▸ Work request
Scan the listing below for "задаёт", then report every line that has it.

--------------------------------------------------

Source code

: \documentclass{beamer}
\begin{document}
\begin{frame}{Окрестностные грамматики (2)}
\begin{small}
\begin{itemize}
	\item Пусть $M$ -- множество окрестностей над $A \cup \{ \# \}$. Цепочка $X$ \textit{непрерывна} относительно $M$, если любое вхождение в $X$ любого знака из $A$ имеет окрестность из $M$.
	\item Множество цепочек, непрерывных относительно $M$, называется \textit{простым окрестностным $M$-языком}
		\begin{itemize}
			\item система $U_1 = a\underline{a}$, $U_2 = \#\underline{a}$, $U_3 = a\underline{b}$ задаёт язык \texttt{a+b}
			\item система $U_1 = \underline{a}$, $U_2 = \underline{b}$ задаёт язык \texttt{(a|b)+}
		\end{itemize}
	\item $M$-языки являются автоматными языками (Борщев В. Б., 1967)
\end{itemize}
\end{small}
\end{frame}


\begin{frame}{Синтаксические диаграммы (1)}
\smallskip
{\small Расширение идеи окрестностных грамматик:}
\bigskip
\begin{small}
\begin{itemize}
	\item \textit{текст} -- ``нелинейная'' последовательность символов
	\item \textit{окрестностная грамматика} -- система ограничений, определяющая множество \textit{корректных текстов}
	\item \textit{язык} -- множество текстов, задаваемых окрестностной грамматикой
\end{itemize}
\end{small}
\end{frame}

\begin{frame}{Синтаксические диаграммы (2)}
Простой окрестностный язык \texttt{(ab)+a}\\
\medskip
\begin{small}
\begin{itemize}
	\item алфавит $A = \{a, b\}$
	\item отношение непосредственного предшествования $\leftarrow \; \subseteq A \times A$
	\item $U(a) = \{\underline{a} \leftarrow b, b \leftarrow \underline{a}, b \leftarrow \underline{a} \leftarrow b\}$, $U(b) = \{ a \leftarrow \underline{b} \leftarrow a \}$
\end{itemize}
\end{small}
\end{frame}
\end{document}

--------------------------------------------------

▸ Result
			\item система $U_1 = a\underline{a}$, $U_2 = \#\underline{a}$, $U_3 = a\underline{b}$ задаёт язык \texttt{a+b}
			\item система $U_1 = \underline{a}$, $U_2 = \underline{b}$ задаёт язык \texttt{(a|b)+}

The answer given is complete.